> WHAT YOU HAVE TO DO
Filter the entries down to the lines holding "high", then copy those lines.

> MATERIAL FOR THIS TASK
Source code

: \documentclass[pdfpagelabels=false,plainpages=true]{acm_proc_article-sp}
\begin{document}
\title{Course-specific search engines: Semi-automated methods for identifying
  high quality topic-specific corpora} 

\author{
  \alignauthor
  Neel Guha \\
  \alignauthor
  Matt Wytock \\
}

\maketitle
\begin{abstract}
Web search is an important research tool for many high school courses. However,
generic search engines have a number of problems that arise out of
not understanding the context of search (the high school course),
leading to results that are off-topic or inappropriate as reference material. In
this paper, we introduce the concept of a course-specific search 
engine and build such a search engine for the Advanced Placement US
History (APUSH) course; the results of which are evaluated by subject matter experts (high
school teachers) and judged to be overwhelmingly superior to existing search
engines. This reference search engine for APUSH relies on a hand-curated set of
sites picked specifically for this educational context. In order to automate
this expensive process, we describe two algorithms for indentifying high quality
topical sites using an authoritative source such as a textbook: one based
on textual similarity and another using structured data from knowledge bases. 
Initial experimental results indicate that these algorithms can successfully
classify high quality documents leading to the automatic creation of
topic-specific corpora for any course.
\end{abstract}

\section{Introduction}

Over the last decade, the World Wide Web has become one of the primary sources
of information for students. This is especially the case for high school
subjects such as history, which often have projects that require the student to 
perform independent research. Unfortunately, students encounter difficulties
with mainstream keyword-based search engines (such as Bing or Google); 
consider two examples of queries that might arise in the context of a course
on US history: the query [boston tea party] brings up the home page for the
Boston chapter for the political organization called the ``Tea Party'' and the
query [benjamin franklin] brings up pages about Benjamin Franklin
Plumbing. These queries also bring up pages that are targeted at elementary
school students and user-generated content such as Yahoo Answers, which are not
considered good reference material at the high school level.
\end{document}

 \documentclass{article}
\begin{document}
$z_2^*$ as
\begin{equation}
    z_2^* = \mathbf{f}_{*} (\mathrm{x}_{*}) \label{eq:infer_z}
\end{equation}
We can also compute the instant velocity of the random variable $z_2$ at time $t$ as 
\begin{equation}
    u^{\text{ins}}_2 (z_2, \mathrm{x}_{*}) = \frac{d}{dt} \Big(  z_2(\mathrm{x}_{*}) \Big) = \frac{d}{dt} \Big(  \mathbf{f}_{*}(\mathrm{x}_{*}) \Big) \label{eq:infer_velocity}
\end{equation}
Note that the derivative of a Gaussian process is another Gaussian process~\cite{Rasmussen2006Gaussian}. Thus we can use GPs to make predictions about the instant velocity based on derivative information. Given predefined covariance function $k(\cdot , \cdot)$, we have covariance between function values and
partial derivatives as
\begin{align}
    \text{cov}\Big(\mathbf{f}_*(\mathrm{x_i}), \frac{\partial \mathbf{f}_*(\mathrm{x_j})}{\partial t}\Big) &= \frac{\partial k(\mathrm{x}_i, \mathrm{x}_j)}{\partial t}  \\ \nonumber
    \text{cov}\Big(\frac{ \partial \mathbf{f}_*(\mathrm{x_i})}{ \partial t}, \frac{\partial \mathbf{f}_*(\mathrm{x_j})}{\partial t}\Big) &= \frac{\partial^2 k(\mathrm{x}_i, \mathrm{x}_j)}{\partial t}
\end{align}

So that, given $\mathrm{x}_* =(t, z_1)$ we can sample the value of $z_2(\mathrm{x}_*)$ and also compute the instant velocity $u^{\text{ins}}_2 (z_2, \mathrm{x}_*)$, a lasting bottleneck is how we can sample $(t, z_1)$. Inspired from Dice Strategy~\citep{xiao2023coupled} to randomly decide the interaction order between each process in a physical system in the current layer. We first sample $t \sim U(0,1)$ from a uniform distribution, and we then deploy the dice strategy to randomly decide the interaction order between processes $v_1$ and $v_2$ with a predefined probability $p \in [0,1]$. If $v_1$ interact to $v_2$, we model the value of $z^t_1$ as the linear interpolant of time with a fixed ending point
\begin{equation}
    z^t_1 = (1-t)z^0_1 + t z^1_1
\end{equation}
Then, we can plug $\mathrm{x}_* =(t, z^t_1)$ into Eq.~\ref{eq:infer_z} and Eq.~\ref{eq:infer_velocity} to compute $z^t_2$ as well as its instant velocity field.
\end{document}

> TASK SOLUTION
  high quality topic-specific corpora} 
Web search is an important research tool for many high school courses. However,
not understanding the context of search (the high school course),
History (APUSH) course; the results of which are evaluated by subject matter experts (high
this expensive process, we describe two algorithms for indentifying high quality
classify high quality documents leading to the automatic creation of
of information for students. This is especially the case for high school
considered good reference material at the high school level.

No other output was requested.